A total of 225 GMB members working at Budweiser Brewing Group’s Samlesbury site, near Preston, will start an overtime time ban, not engage in training or complete face to face handovers from next Wednesday after a pay review that they say is a real terms pay cut.
The site brews Budweiser, Stella Artois, Becks, Boddingtons and Export Pale Ale for parent company AB Inbev which this week reported a strong start to the year with beer volumes up 2.8 per cent against the same quarter in 2019, before the impact of the pandemic.
Union bosses said that after months of discussion with the world’s biggest brewer they were made a final offer of 3 per cent increase for 2022 and 3 per cent for 2023 with increases in overtime rates.
But they said that with the cost-of-living crises and inflation at 9 per cent, the offer amounts to a massive pay cut in real terms and members voted for industrial action including potential full strike action for the first time.
Stephen Boden, GMB Organiser, said: “This industrial action is a result of Budweiser brewing groups management making a frankly insulting pay offer.
“They are choosing to ignore workers and put profit before people with this derisory pay offer.
“Workers are rightly angry and if this strike goes the distance Budweiser could face a summer beer drought.
“But it’s not too late for management to listen to workers and get back round the table with us to work out a fair deal.”
A spokesman from Budweiser Brewing Group said: “Budweiser Brewing Group has a positive and long-standing relationship with the GMB, however despite open and comprehensive negotiations with the GMB, industrial action has been voted for at our Samlesbury brewery.
"Our people are our greatest strength, and as such we are proud to offer a competitive package – in the 90th percentile for total compensation – with benefits that include private medical cover and bonuses.

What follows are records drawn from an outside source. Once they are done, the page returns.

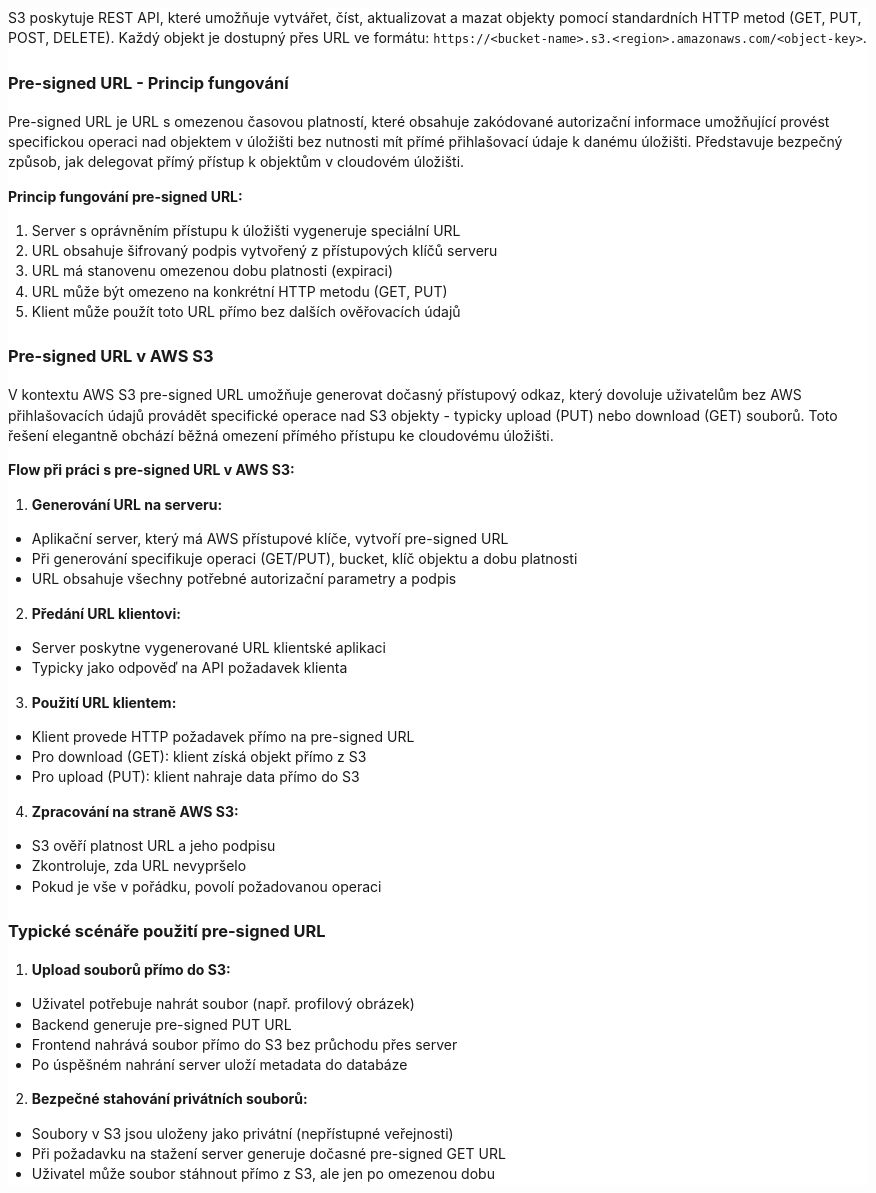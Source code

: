 S3 poskytuje REST API, které umožňuje vytvářet, číst, aktualizovat a mazat objekty pomocí standardních HTTP metod (GET, PUT, POST, DELETE). Každý objekt je dostupný přes URL ve formátu: `https://<bucket-name>.s3.<region>.amazonaws.com/<object-key>`.

### Pre-signed URL - Princip fungování

Pre-signed URL je URL s omezenou časovou platností, které obsahuje zakódované autorizační informace umožňující provést specifickou operaci nad objektem v úložišti bez nutnosti mít přímé přihlašovací údaje k danému úložišti. Představuje bezpečný způsob, jak delegovat přímý přístup k objektům v cloudovém úložišti.

**Princip fungování pre-signed URL:**
1. Server s oprávněním přístupu k úložišti vygeneruje speciální URL
2. URL obsahuje šifrovaný podpis vytvořený z přístupových klíčů serveru
3. URL má stanovenu omezenou dobu platnosti (expiraci)
4. URL může být omezeno na konkrétní HTTP metodu (GET, PUT)
5. Klient může použít toto URL přímo bez dalších ověřovacích údajů

### Pre-signed URL v AWS S3

V kontextu AWS S3 pre-signed URL umožňuje generovat dočasný přístupový odkaz, který dovoluje uživatelům bez AWS přihlašovacích údajů provádět specifické operace nad S3 objekty - typicky upload (PUT) nebo download (GET) souborů. Toto řešení elegantně obchází běžná omezení přímého přístupu ke cloudovému úložišti.

**Flow při práci s pre-signed URL v AWS S3:**

1. **Generování URL na serveru:**
  - Aplikační server, který má AWS přístupové klíče, vytvoří pre-signed URL
  - Při generování specifikuje operaci (GET/PUT), bucket, klíč objektu a dobu platnosti
  - URL obsahuje všechny potřebné autorizační parametry a podpis

2. **Předání URL klientovi:**
  - Server poskytne vygenerované URL klientské aplikaci
  - Typicky jako odpověď na API požadavek klienta

3. **Použití URL klientem:**
  - Klient provede HTTP požadavek přímo na pre-signed URL
  - Pro download (GET): klient získá objekt přímo z S3
  - Pro upload (PUT): klient nahraje data přímo do S3

4. **Zpracování na straně AWS S3:**
  - S3 ověří platnost URL a jeho podpisu
  - Zkontroluje, zda URL nevypršelo
  - Pokud je vše v pořádku, povolí požadovanou operaci

### Typické scénáře použití pre-signed URL

1. **Upload souborů přímo do S3:**
  - Uživatel potřebuje nahrát soubor (např. profilový obrázek)
  - Backend generuje pre-signed PUT URL
  - Frontend nahrává soubor přímo do S3 bez průchodu přes server
  - Po úspěšném nahrání server uloží metadata do databáze

2. **Bezpečné stahování privátních souborů:**
  - Soubory v S3 jsou uloženy jako privátní (nepřístupné veřejnosti)
  - Při požadavku na stažení server generuje dočasné pre-signed GET URL
  - Uživatel může soubor stáhnout přímo z S3, ale jen po omezenou dobu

“We’ve made significant investments in Samlesbury which have resulted in further innovation and automation, additional skills development, promotions and many new job opportunities. Over recent years we have increased our headcount by over 65.
”We are hopeful that through a continued open dialogue we can still reach a mutually acceptable way forward which will avoid industrial action.
“The teams have plans in place to minimise the impact on customers.”